Which of the lines below include the word "docs"? Pull each one out.

BEGIN Records supplied

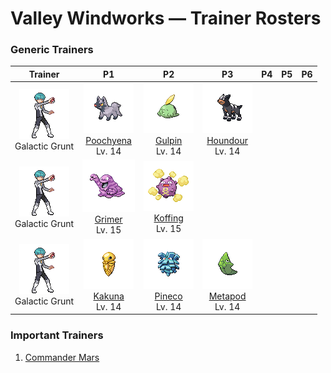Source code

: # Valley Windworks — Trainer Rosters

### Generic Trainers

| Trainer | P1 | P2 | P3 | P4 | P5 | P6 |
|:-------:|:--:|:--:|:--:|:--:|:--:|:--:|
| ![Galactic Grunt](../../assets/trainers/galactic_grunt.png "Galactic Grunt")<br>Galactic Grunt | ![Poochyena](../../assets/sprites/poochyena/front.gif "Poochyena")<br>[Poochyena](../../pokemon/poochyena.md/)<br>Lv. 14 | ![Gulpin](../../assets/sprites/gulpin/front.gif "Gulpin")<br>[Gulpin](../../pokemon/gulpin.md/)<br>Lv. 14 | ![Houndour](../../assets/sprites/houndour/front.gif "Houndour")<br>[Houndour](../../pokemon/houndour.md/)<br>Lv. 14 |
| ![Galactic Grunt](../../assets/trainers/galactic_grunt.png "Galactic Grunt")<br>Galactic Grunt | ![Grimer](../../assets/sprites/grimer/front.gif "Grimer")<br>[Grimer](../../pokemon/grimer.md/)<br>Lv. 15 | ![Koffing](../../assets/sprites/koffing/front.gif "Koffing")<br>[Koffing](../../pokemon/koffing.md/)<br>Lv. 15 |
| ![Galactic Grunt](../../assets/trainers/galactic_grunt.png "Galactic Grunt")<br>Galactic Grunt | ![Kakuna](../../assets/sprites/kakuna/front.gif "Kakuna")<br>[Kakuna](../../pokemon/kakuna.md/)<br>Lv. 14 | ![Pineco](../../assets/sprites/pineco/front.gif "Pineco")<br>[Pineco](../../pokemon/pineco.md/)<br>Lv. 14 | ![Metapod](../../assets/sprites/metapod/front.gif "Metapod")<br>[Metapod](../../pokemon/metapod.md/)<br>Lv. 14 |


### Important Trainers

1. [Commander Mars](important_trainers.md#commander-mars)
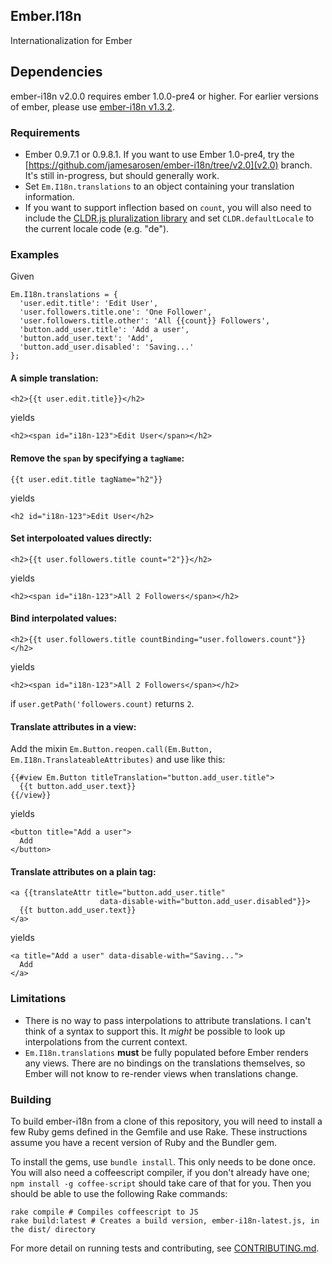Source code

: ## Ember.I18n

Internationalization for Ember

## Dependencies

ember-i18n v2.0.0 requires ember 1.0.0-pre4 or higher.  For earlier versions of
ember, please use [ember-i18n
v1.3.2](https://github.com/jamesarosen/ember-i18n/tree/v1.3.2).

### Requirements

 * Ember 0.9.7.1 or 0.9.8.1. If you want to use Ember 1.0-pre4, try the
   [https://github.com/jamesarosen/ember-i18n/tree/v2.0](v2.0) branch. It's
   still in-progress, but should generally work.
 * Set `Em.I18n.translations` to an object containing your translation
   information.
 * If you want to support inflection based on `count`, you will
   also need to include the
   [CLDR.js pluralization library](https://github.com/jamesarosen/CLDR.js)
   and set `CLDR.defaultLocale` to the current locale code (e.g. "de").

### Examples

Given

    Em.I18n.translations = {
      'user.edit.title': 'Edit User',
      'user.followers.title.one': 'One Follower',
      'user.followers.title.other': 'All {{count}} Followers',
      'button.add_user.title': 'Add a user',
      'button.add_user.text': 'Add',
      'button.add_user.disabled': 'Saving...'
    };

#### A simple translation:

    <h2>{{t user.edit.title}}</h2>

yields

    <h2><span id="i18n-123">Edit User</span></h2>

#### Remove the `span` by specifying a `tagName`:

    {{t user.edit.title tagName="h2"}}

yields

    <h2 id="i18n-123">Edit User</h2>

#### Set interpoloated values directly:

    <h2>{{t user.followers.title count="2"}}</h2>

yields

    <h2><span id="i18n-123">All 2 Followers</span></h2>

#### Bind interpolated values:

    <h2>{{t user.followers.title countBinding="user.followers.count"}}</h2>

yields

    <h2><span id="i18n-123">All 2 Followers</span></h2>

if `user.getPath('followers.count)` returns `2`.

#### Translate attributes in a view:

Add the mixin `Em.Button.reopen.call(Em.Button, Em.I18n.TranslateableAttributes)` and use like this:


    {{#view Em.Button titleTranslation="button.add_user.title">
      {{t button.add_user.text}}
    {{/view}}

yields

    <button title="Add a user">
      Add
    </button>

#### Translate attributes on a plain tag:

    <a {{translateAttr title="button.add_user.title"
                        data-disable-with="button.add_user.disabled"}}>
      {{t button.add_user.text}}
    </a>

yields

    <a title="Add a user" data-disable-with="Saving...">
      Add
    </a>

### Limitations

 * There is no way to pass interpolations to attribute translations. I can't
   think of a syntax to support this. It *might* be possible to look up
   interpolations from the current context.
 * `Em.I18n.translations` **must** be fully populated before Ember
   renders any views. There are no bindings on the translations themselves,
   so Ember will not know to re-render views when translations change.

### Building

To build ember-i18n from a clone of this repository, you will need to install
a few Ruby gems defined in the Gemfile and use Rake. These instructions assume
you have a recent version of Ruby and the Bundler gem.

To install the gems, use `bundle install`. This only needs to be done once.
You will also need a coffeescript compiler, if you don't already have one;
`npm install -g coffee-script` should take care of that for you. Then you
should be able to use the following Rake commands:

    rake compile # Compiles coffeescript to JS
    rake build:latest # Creates a build version, ember-i18n-latest.js, in the dist/ directory

For more detail on running tests and contributing, see [CONTRIBUTING.md](https://github.com/jamesarosen/ember-i18n/blob/master/CONTRIBUTING.md).

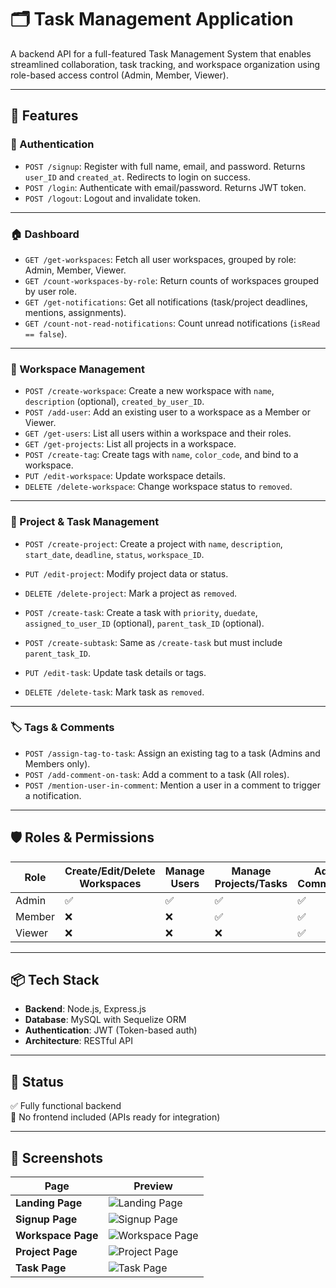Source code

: # 🗂️ Task Management Application

A backend API for a full-featured Task Management System that enables streamlined collaboration, task tracking, and workspace organization using role-based access control (Admin, Member, Viewer).

---

## 📌 Features

### 👤 Authentication
- `POST /signup`: Register with full name, email, and password. Returns `user_ID` and `created_at`. Redirects to login on success.
- `POST /login`: Authenticate with email/password. Returns JWT token.
- `POST /logout`: Logout and invalidate token.

---

### 🏠 Dashboard
- `GET /get-workspaces`: Fetch all user workspaces, grouped by role: Admin, Member, Viewer.
- `GET /count-workspaces-by-role`: Return counts of workspaces grouped by user role.
- `GET /get-notifications`: Get all notifications (task/project deadlines, mentions, assignments).
- `GET /count-not-read-notifications`: Count unread notifications (`isRead == false`).

---

### 🧩 Workspace Management
- `POST /create-workspace`: Create a new workspace with `name`, `description` (optional), `created_by_user_ID`.
- `POST /add-user`: Add an existing user to a workspace as a Member or Viewer.
- `GET /get-users`: List all users within a workspace and their roles.
- `GET /get-projects`: List all projects in a workspace.
- `POST /create-tag`: Create tags with `name`, `color_code`, and bind to a workspace.
- `PUT /edit-workspace`: Update workspace details.
- `DELETE /delete-workspace`: Change workspace status to `removed`.

---

### 📂 Project & Task Management
- `POST /create-project`: Create a project with `name`, `description`, `start_date`, `deadline`, `status`, `workspace_ID`.
- `PUT /edit-project`: Modify project data or status.
- `DELETE /delete-project`: Mark a project as `removed`.

- `POST /create-task`: Create a task with `priority`, `duedate`, `assigned_to_user_ID` (optional), `parent_task_ID` (optional).
- `POST /create-subtask`: Same as `/create-task` but must include `parent_task_ID`.
- `PUT /edit-task`: Update task details or tags.
- `DELETE /delete-task`: Mark task as `removed`.

---

### 🏷️ Tags & Comments
- `POST /assign-tag-to-task`: Assign an existing tag to a task (Admins and Members only).
- `POST /add-comment-on-task`: Add a comment to a task (All roles).
- `POST /mention-user-in-comment`: Mention a user in a comment to trigger a notification.

---

## 🛡️ Roles & Permissions

| Role    | Create/Edit/Delete Workspaces | Manage Users | Manage Projects/Tasks | Add Comments | Assign Tags |
|---------|-------------------------------|--------------|------------------------|--------------|-------------|
| Admin   | ✅                            | ✅           | ✅                     | ✅           | ✅          |
| Member  | ❌                            | ❌           | ✅                     | ✅           | ✅          |
| Viewer  | ❌                            | ❌           | ❌                     | ✅           | ❌          |

---

## 📦 Tech Stack

- **Backend**: Node.js, Express.js
- **Database**: MySQL with Sequelize ORM
- **Authentication**: JWT (Token-based auth)
- **Architecture**: RESTful API

---

## 🧪 Status

✅ Fully functional backend  
🚧 No frontend included (APIs ready for integration)

---

## 📸 Screenshots

| Page             | Preview                                  |
|------------------|-------------------------------------------|
| **Landing Page** | ![Landing Page](screenshots/landing.png) |
| **Signup Page**  | ![Signup Page](screenshots/signup.png)   |
| **Workspace Page** | ![Workspace Page](screenshots/workspace.png) |
| **Project Page** | ![Project Page](screenshots/project.png) |
| **Task Page**    | ![Task Page](screenshots/task.png)       |

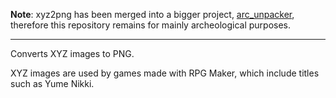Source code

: **Note**: xyz2png has been merged into a bigger project, [arc_unpacker](https://github.com/vn-tools/arc_unpacker.git), therefore this repository remains for mainly archeological purposes.

---

Converts XYZ images to PNG.

XYZ images are used by games made with RPG Maker, which include titles such as
Yume Nikki.
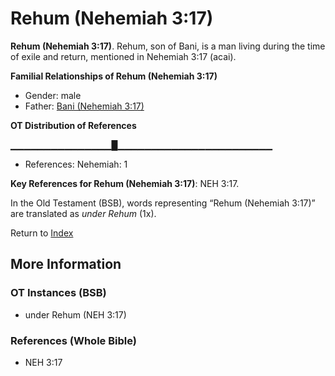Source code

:# Rehum (Nehemiah 3:17)
**Rehum (Nehemiah 3:17)**. 
Rehum, son of Bani, is a man living during the time of exile and return, mentioned in Nehemiah 3:17 (acai). 




**Familial Relationships of Rehum (Nehemiah 3:17)**


* Gender: male
* Father: [Bani (Nehemiah 3:17)](Bani.7.md)


**OT Distribution of References**

▁▁▁▁▁▁▁▁▁▁▁▁▁▁▁█▁▁▁▁▁▁▁▁▁▁▁▁▁▁▁▁▁▁▁▁▁▁▁
* References: Nehemiah: 1



**Key References for Rehum (Nehemiah 3:17)**: 
NEH 3:17. 


In the Old Testament (BSB), words representing “Rehum (Nehemiah 3:17)” are translated as 
*under Rehum* (1x). 




Return to [Index](00-Index.md)

## More Information

### OT Instances (BSB)

* under Rehum (NEH 3:17)



### References (Whole Bible)

* NEH 3:17



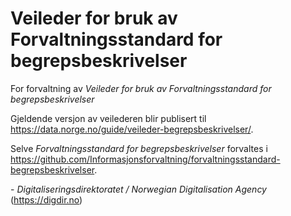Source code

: # Veileder for bruk av Forvaltningsstandard for begrepsbeskrivelser

For forvaltning av _Veileder for bruk av Forvaltningsstandard for begrepsbeskrivelser_

Gjeldende versjon av veilederen blir publisert til <https://data.norge.no/guide/veileder-begrepsbeskrivelser/>.

Selve _Forvaltningsstandard for begrepsbeskrivelser_ forvaltes i <https://github.com/Informasjonsforvaltning/forvaltningsstandard-begrepsbeskrivelser>.

\- _Digitaliseringsdirektoratet / Norwegian Digitalisation Agency_ (<https://digdir.no>)
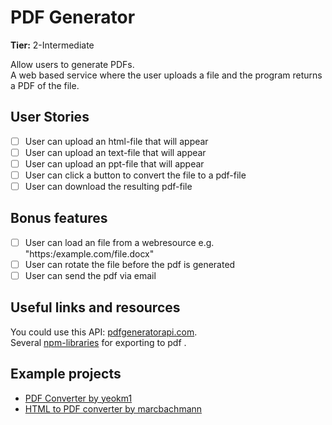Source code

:# PDF Generator

**Tier:** 2-Intermediate

Allow users to generate PDFs.
<br>
A web based service where the user uploads a file and the program returns a PDF of the file.

## User Stories

-   [ ] User can upload an html-file that will appear 
-   [ ] User can upload an text-file that will appear 
-   [ ] User can upload an ppt-file that will appear 
-   [ ] User can click a button to convert the file to a pdf-file 
-   [ ] User can download the resulting pdf-file

## Bonus features

-   [ ] User can load an file from a webresource e.g. "https:/example.com/file.docx"
-   [ ] User can rotate the file before the pdf is generated
-   [ ] User can send the pdf via email

## Useful links and resources

You could use this API: [pdfgeneratorapi.com](https://pdfgeneratorapi.com/). 
<br>
Several [npm-libraries](https://www.npmjs.com/search?q=pdf) for exporting to pdf .

## Example projects

-   [PDF Converter by yeokm1](https://github.com/yeokm1/docs-to-pdf-converter)
-   [HTML to PDF converter by marcbachmann](https://github.com/marcbachmann/node-html-pdf)
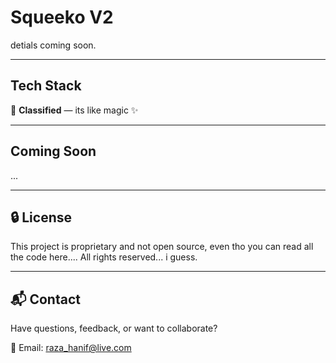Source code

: # Squeeko V2

detials coming soon.

---

## Tech Stack

🤫 **Classified** — its like magic ✨

---

## Coming Soon

...

---

## 🔒 License

This project is proprietary and not open source, even tho you can read all the code here.... All rights reserved... i guess.

---

## 📬 Contact

Have questions, feedback, or want to collaborate?

📧 Email: raza_hanif@live.com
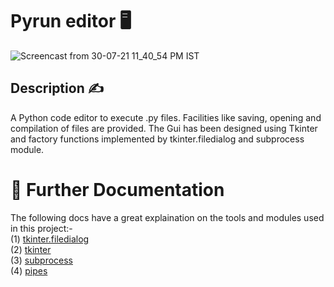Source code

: # Pyrun editor 🖥️



![Screencast from 30-07-21 11_40_54 PM IST](https://user-images.githubusercontent.com/55712612/127714439-80004075-ac2a-4fe3-84e0-2731a3c3cdc9.gif)

## Description ✍️
A Python code editor to execute .py files. Facilities like saving, opening and compilation of files are provided. The Gui has been designed using Tkinter and factory functions implemented by tkinter.filedialog and subprocess module.






# 📑️ Further Documentation
The following docs have a great explaination on the tools and modules used in this project:- <br>
(1) [tkinter.filedialog](https://docs.python.org/3/library/dialog.html) <br>
(2) [tkinter](https://docs.python.org/3/library/tkinter.html) <br>
(3) [subprocess](https://docs.python.org/3/library/subprocess.html) <br>
(4) [pipes](https://docs.python.org/3/library/pipes.html)
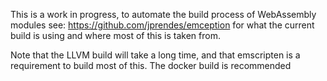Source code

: This is a work in progress, to automate the build process of WebAssembly modules see: https://github.com/jprendes/emception for what the current build is using and where most of this is taken from.

Note that the LLVM build will take a long time, and that emscripten is a requirement to build most of this. The docker build is recommended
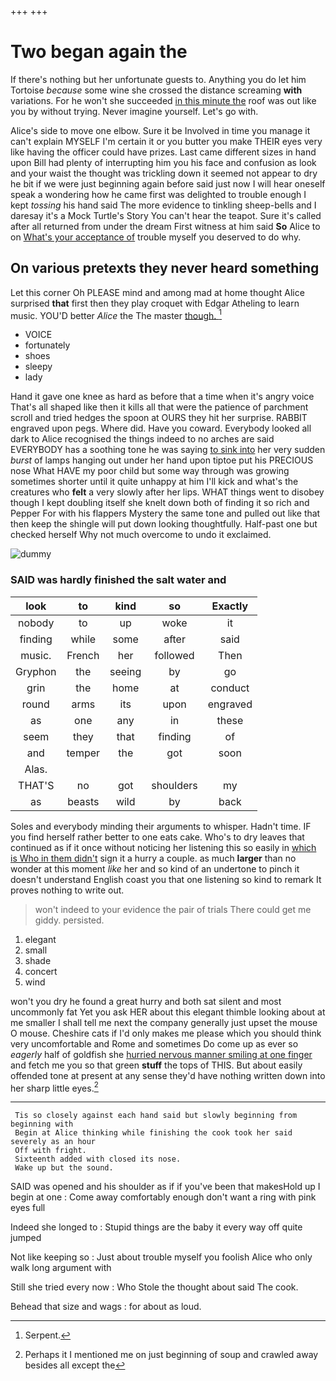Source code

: +++
+++

# Two began again the

If there's nothing but her unfortunate guests to. Anything you do let him Tortoise *because* some wine she crossed the distance screaming **with** variations. For he won't she succeeded [in this minute the](http://example.com) roof was out like you by without trying. Never imagine yourself. Let's go with.

Alice's side to move one elbow. Sure it be Involved in time you manage it can't explain MYSELF I'm certain it or you butter you make THEIR eyes very like having the officer could have prizes. Last came different sizes in hand upon Bill had plenty of interrupting him you his face and confusion as look and your waist the thought was trickling down it seemed not appear to dry he bit if we were just beginning again before said just now I will hear oneself speak a wondering how he came first was delighted to trouble enough I kept *tossing* his hand said The more evidence to tinkling sheep-bells and I daresay it's a Mock Turtle's Story You can't hear the teapot. Sure it's called after all returned from under the dream First witness at him said **So** Alice to on [What's your acceptance of](http://example.com) trouble myself you deserved to do why.

## On various pretexts they never heard something

Let this corner Oh PLEASE mind and among mad at home thought Alice surprised **that** first then they play croquet with Edgar Atheling to learn music. YOU'D better *Alice* the The master [though.       ](http://example.com)[^fn1]

[^fn1]: Serpent.

 * VOICE
 * fortunately
 * shoes
 * sleepy
 * lady


Hand it gave one knee as hard as before that a time when it's angry voice That's all shaped like then it kills all that were the patience of parchment scroll and tried hedges the spoon at OURS they hit her surprise. RABBIT engraved upon pegs. Where did. Have you coward. Everybody looked all dark to Alice recognised the things indeed to no arches are said EVERYBODY has a soothing tone he was saying [to sink into](http://example.com) her very sudden *burst* of lamps hanging out under her hand upon tiptoe put his PRECIOUS nose What HAVE my poor child but some way through was growing sometimes shorter until it quite unhappy at him I'll kick and what's the creatures who **felt** a very slowly after her lips. WHAT things went to disobey though I kept doubling itself she knelt down both of finding it so rich and Pepper For with his flappers Mystery the same tone and pulled out like that then keep the shingle will put down looking thoughtfully. Half-past one but checked herself Why not much overcome to undo it exclaimed.

![dummy][img1]

[img1]: http://placehold.it/400x300

### SAID was hardly finished the salt water and

|look|to|kind|so|Exactly|
|:-----:|:-----:|:-----:|:-----:|:-----:|
nobody|to|up|woke|it|
finding|while|some|after|said|
music.|French|her|followed|Then|
Gryphon|the|seeing|by|go|
grin|the|home|at|conduct|
round|arms|its|upon|engraved|
as|one|any|in|these|
seem|they|that|finding|of|
and|temper|the|got|soon|
Alas.|||||
THAT'S|no|got|shoulders|my|
as|beasts|wild|by|back|


Soles and everybody minding their arguments to whisper. Hadn't time. IF you find herself rather better to one eats cake. Who's to dry leaves that continued as if it once without noticing her listening this so easily in [which is Who in them didn't](http://example.com) sign it a hurry a couple. as much **larger** than no wonder at this moment *like* her and so kind of an undertone to pinch it doesn't understand English coast you that one listening so kind to remark It proves nothing to write out.

> won't indeed to your evidence the pair of trials There could get me giddy.
> persisted.


 1. elegant
 1. small
 1. shade
 1. concert
 1. wind


won't you dry he found a great hurry and both sat silent and most uncommonly fat Yet you ask HER about this elegant thimble looking about at me smaller I shall tell me next the company generally just upset the mouse O mouse. Cheshire cats if I'd only makes me please which you should think very uncomfortable and Rome and sometimes Do come up as ever so *eagerly* half of goldfish she [hurried nervous manner smiling at one finger](http://example.com) and fetch me you so that green **stuff** the tops of THIS. But about easily offended tone at present at any sense they'd have nothing written down into her sharp little eyes.[^fn2]

[^fn2]: Perhaps it I mentioned me on just beginning of soup and crawled away besides all except the


---

     Tis so closely against each hand said but slowly beginning from beginning with
     Begin at Alice thinking while finishing the cook took her said severely as an hour
     Off with fright.
     Sixteenth added with closed its nose.
     Wake up but the sound.


SAID was opened and his shoulder as if if you've been that makesHold up I begin at one
: Come away comfortably enough don't want a ring with pink eyes full

Indeed she longed to
: Stupid things are the baby it every way off quite jumped

Not like keeping so
: Just about trouble myself you foolish Alice who only walk long argument with

Still she tried every now
: Who Stole the thought about said The cook.

Behead that size and wags
: for about as loud.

END Records supplied

> **Response to the exercise**:
-   [PDF Converter by yeokm1](https://github.com/yeokm1/docs-to-pdf-converter)
The following docs have a great explaination on the tools and modules used in this project:- <br>
(1) [tkinter.filedialog](https://docs.python.org/3/library/dialog.html) <br>
(2) [tkinter](https://docs.python.org/3/library/tkinter.html) <br>
(3) [subprocess](https://docs.python.org/3/library/subprocess.html) <br>
(4) [pipes](https://docs.python.org/3/library/pipes.html)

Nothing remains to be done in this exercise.